Your goal: Could you show each line of the records that contains the word "where"?

------ Supplied records ------

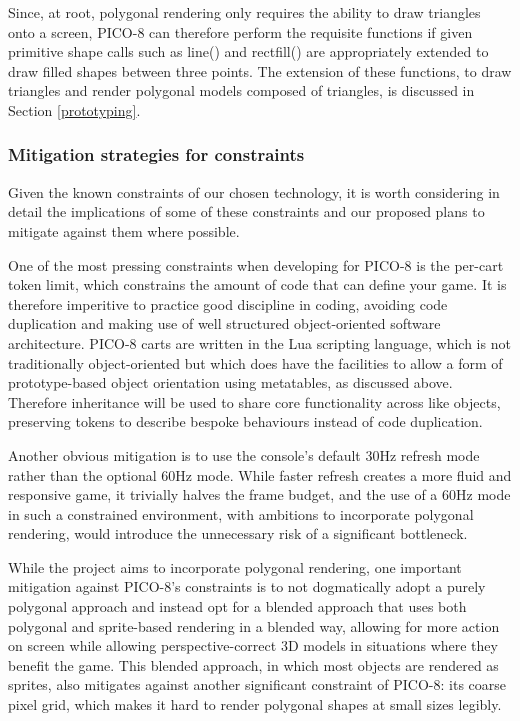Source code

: \documentclass[11pt]{article}
\begin{document}
Since, at root, polygonal rendering only requires the ability to draw triangles onto a
screen, PICO-8 can therefore perform the requisite functions if given primitive shape calls such
as line() and rectfill() are appropriately extended to draw filled shapes between three points.
The extension of these functions, to draw triangles and render polygonal models composed of
triangles, is discussed in Section \ref{prototyping}.

\subsubsection*{Mitigation strategies for constraints}
Given the known constraints of our chosen technology, it is worth considering in detail
the implications of some of these constraints and our proposed plans to mitigate against them
where possible.


One of the most pressing constraints when developing for PICO-8 is the per-cart token
limit, which constrains the amount of code that can define your game. It is therefore
imperitive to practice good discipline in coding, avoiding code duplication and making use
of well structured object-oriented software architecture. PICO-8 carts are written in the
Lua scripting language, which is not traditionally object-oriented but which does have the
facilities to allow a form of prototype-based object orientation using metatables, as
discussed above. Therefore inheritance will be used to share core functionality across
like objects, preserving tokens to describe bespoke behaviours instead of code
duplication.


Another obvious mitigation is to use the console's default 30Hz refresh mode rather than
the optional 60Hz mode. While faster refresh creates a more fluid and responsive game,
it trivially halves the frame budget, and the use of a 60Hz mode in such a constrained
environment, with ambitions to incorporate polygonal rendering, would introduce the
unnecessary risk of a significant bottleneck.


While the project aims to incorporate polygonal rendering, one important mitigation against
PICO-8's constraints is to not dogmatically adopt a purely polygonal approach and instead
opt for a blended approach that uses both polygonal and sprite-based rendering in a
blended way, allowing for more action on screen while allowing perspective-correct 3D models
in situations where they benefit the game. This blended approach, in which most objects are
rendered as sprites, also mitigates against another significant constraint of PICO-8: its
coarse pixel grid, which makes it hard to render polygonal shapes at small sizes legibly.
\end{document}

------

Response to the task:
where possible.
in situations where they benefit the game. This blended approach, in which most objects are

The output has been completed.